Stored data:
=== Section Start ===
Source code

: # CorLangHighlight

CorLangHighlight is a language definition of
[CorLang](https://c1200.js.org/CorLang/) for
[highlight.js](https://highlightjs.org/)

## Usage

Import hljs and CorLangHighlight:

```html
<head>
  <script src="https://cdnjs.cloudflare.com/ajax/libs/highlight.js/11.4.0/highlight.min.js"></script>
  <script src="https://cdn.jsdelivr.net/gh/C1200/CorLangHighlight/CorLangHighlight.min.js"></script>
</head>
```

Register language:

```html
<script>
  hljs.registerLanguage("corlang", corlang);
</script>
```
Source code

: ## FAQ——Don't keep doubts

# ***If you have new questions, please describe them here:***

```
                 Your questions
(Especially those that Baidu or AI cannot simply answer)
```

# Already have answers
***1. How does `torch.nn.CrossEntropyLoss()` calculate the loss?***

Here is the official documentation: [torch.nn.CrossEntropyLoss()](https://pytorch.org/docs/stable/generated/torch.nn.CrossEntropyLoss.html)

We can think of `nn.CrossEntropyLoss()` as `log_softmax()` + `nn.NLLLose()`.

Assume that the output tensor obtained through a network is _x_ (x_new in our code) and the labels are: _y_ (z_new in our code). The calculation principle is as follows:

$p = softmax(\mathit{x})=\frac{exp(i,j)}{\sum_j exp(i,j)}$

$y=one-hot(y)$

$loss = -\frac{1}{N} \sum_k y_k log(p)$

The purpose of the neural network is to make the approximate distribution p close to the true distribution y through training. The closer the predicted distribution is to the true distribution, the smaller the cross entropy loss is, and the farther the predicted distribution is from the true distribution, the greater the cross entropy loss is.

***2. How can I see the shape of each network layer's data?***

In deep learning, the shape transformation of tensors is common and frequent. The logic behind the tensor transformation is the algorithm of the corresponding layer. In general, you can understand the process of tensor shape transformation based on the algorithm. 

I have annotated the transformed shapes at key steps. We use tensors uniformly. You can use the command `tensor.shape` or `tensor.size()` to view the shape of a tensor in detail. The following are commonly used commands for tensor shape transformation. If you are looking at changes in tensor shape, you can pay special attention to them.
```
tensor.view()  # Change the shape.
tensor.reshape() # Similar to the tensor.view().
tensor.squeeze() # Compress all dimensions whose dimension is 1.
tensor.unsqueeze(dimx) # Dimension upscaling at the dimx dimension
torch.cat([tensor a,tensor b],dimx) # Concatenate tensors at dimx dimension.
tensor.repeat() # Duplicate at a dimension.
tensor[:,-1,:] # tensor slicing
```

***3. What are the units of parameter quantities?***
=== Section End ===
REQUIRED ACTION>
The required answer is the run of lines above, starting at the line with "Import hljs and" and ending at the line with "network layer's data?***", reproduced exactly with both ends.

WRITTEN ANSWER>
Import hljs and CorLangHighlight:

```html
<head>
  <script src="https://cdnjs.cloudflare.com/ajax/libs/highlight.js/11.4.0/highlight.min.js"></script>
  <script src="https://cdn.jsdelivr.net/gh/C1200/CorLangHighlight/CorLangHighlight.min.js"></script>
</head>
```

Register language:

```html
<script>
  hljs.registerLanguage("corlang", corlang);
</script>
```
Source code

: ## FAQ——Don't keep doubts

# ***If you have new questions, please describe them here:***

```
                 Your questions
(Especially those that Baidu or AI cannot simply answer)
```

# Already have answers
***1. How does `torch.nn.CrossEntropyLoss()` calculate the loss?***

Here is the official documentation: [torch.nn.CrossEntropyLoss()](https://pytorch.org/docs/stable/generated/torch.nn.CrossEntropyLoss.html)

We can think of `nn.CrossEntropyLoss()` as `log_softmax()` + `nn.NLLLose()`.

Assume that the output tensor obtained through a network is _x_ (x_new in our code) and the labels are: _y_ (z_new in our code). The calculation principle is as follows:

$p = softmax(\mathit{x})=\frac{exp(i,j)}{\sum_j exp(i,j)}$

$y=one-hot(y)$

$loss = -\frac{1}{N} \sum_k y_k log(p)$

The purpose of the neural network is to make the approximate distribution p close to the true distribution y through training. The closer the predicted distribution is to the true distribution, the smaller the cross entropy loss is, and the farther the predicted distribution is from the true distribution, the greater the cross entropy loss is.

***2. How can I see the shape of each network layer's data?***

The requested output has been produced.